> WORK TO COMPLETE:
Among the entries below, find the lines holding "曾榮耀老師" and copy them.

> Stored items:
------------

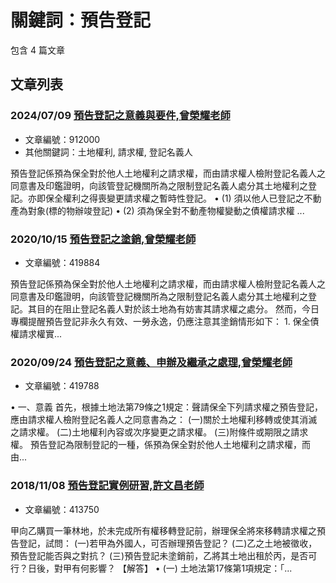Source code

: # 關鍵詞：預告登記

包含 4 篇文章

## 文章列表

### 2024/07/09 [預告登記之意義與要件,曾榮耀老師](../../articles/912000_%E9%A0%90%E5%91%8A%E7%99%BB%E8%A8%98%E4%B9%8B%E6%84%8F%E7%BE%A9%E8%88%87%E8%A6%81%E4%BB%B6%2C%E6%9B%BE%E6%A6%AE%E8%80%80%E8%80%81%E5%B8%AB.md)
- 文章編號：912000
- 其他關鍵詞：土地權利, 請求權, 登記名義人

預告登記係預為保全對於他人土地權利之請求權，而由請求權人檢附登記名義人之同意書及印鑑證明，向該管登記機關所為之限制登記名義人處分其土地權利之登記。亦即保全權利之得喪變更請求權之暫時性登記。 • (1) 須以他人已登記之不動產為對象(標的物辦竣登記) • (2) 須為保全對不動產物權變動之債權請求權 ...

### 2020/10/15 [預告登記之塗銷,曾榮耀老師](../../articles/419884_%E9%A0%90%E5%91%8A%E7%99%BB%E8%A8%98%E4%B9%8B%E5%A1%97%E9%8A%B7%2C%E6%9B%BE%E6%A6%AE%E8%80%80%E8%80%81%E5%B8%AB.md)
- 文章編號：419884

預告登記係預為保全對於他人土地權利之請求權，而由請求權人檢附登記名義人之同意書及印鑑證明，向該管登記機關所為之限制登記名義人處分其土地權利之登記。其目的在阻止登記名義人對於該土地為有妨害其請求權之處分。 然而，今日專欄提醒預告登記非永久有效、一勞永逸，仍應注意其塗銷情形如下： 1. 保全債權請求權實...

### 2020/09/24 [預告登記之意義、申辦及繼承之處理,曾榮耀老師](../../articles/419788_%E9%A0%90%E5%91%8A%E7%99%BB%E8%A8%98%E4%B9%8B%E6%84%8F%E7%BE%A9%E3%80%81%E7%94%B3%E8%BE%A6%E5%8F%8A%E7%B9%BC%E6%89%BF%E4%B9%8B%E8%99%95%E7%90%86%2C%E6%9B%BE%E6%A6%AE%E8%80%80%E8%80%81%E5%B8%AB.md)
- 文章編號：419788

• 一、意義 首先，根據土地法第79條之1規定：聲請保全下列請求權之預告登記，應由請求權人檢附登記名義人之同意書為之： (一)關於土地權利移轉或使其消滅之請求權。 (二)土地權利內容或次序變更之請求權。 (三)附條件或期限之請求權。 預告登記為限制登記的一種，係預為保全對於他人土地權利之請求權，而由...

### 2018/11/08 [預告登記實例研習,許文昌老師](../../articles/413750_%E9%A0%90%E5%91%8A%E7%99%BB%E8%A8%98%E5%AF%A6%E4%BE%8B%E7%A0%94%E7%BF%92%2C%E8%A8%B1%E6%96%87%E6%98%8C%E8%80%81%E5%B8%AB.md)
- 文章編號：413750

甲向乙購買一筆林地，於未完成所有權移轉登記前，辦理保全將來移轉請求權之預告登記，試問： (一)若甲為外國人，可否辦理預告登記？ (二)乙之土地被徵收，預告登記能否與之對抗？ (三)預告登記未塗銷前，乙將其土地出租於丙，是否可行？日後，對甲有何影響？ 【解答】 • (一) 土地法第17條第1項規定：「...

------------

> OUTPUT OF THE EXERCISE:
### 2024/07/09 [預告登記之意義與要件,曾榮耀老師](../../articles/912000_%E9%A0%90%E5%91%8A%E7%99%BB%E8%A8%98%E4%B9%8B%E6%84%8F%E7%BE%A9%E8%88%87%E8%A6%81%E4%BB%B6%2C%E6%9B%BE%E6%A6%AE%E8%80%80%E8%80%81%E5%B8%AB.md)
### 2020/10/15 [預告登記之塗銷,曾榮耀老師](../../articles/419884_%E9%A0%90%E5%91%8A%E7%99%BB%E8%A8%98%E4%B9%8B%E5%A1%97%E9%8A%B7%2C%E6%9B%BE%E6%A6%AE%E8%80%80%E8%80%81%E5%B8%AB.md)
### 2020/09/24 [預告登記之意義、申辦及繼承之處理,曾榮耀老師](../../articles/419788_%E9%A0%90%E5%91%8A%E7%99%BB%E8%A8%98%E4%B9%8B%E6%84%8F%E7%BE%A9%E3%80%81%E7%94%B3%E8%BE%A6%E5%8F%8A%E7%B9%BC%E6%89%BF%E4%B9%8B%E8%99%95%E7%90%86%2C%E6%9B%BE%E6%A6%AE%E8%80%80%E8%80%81%E5%B8%AB.md)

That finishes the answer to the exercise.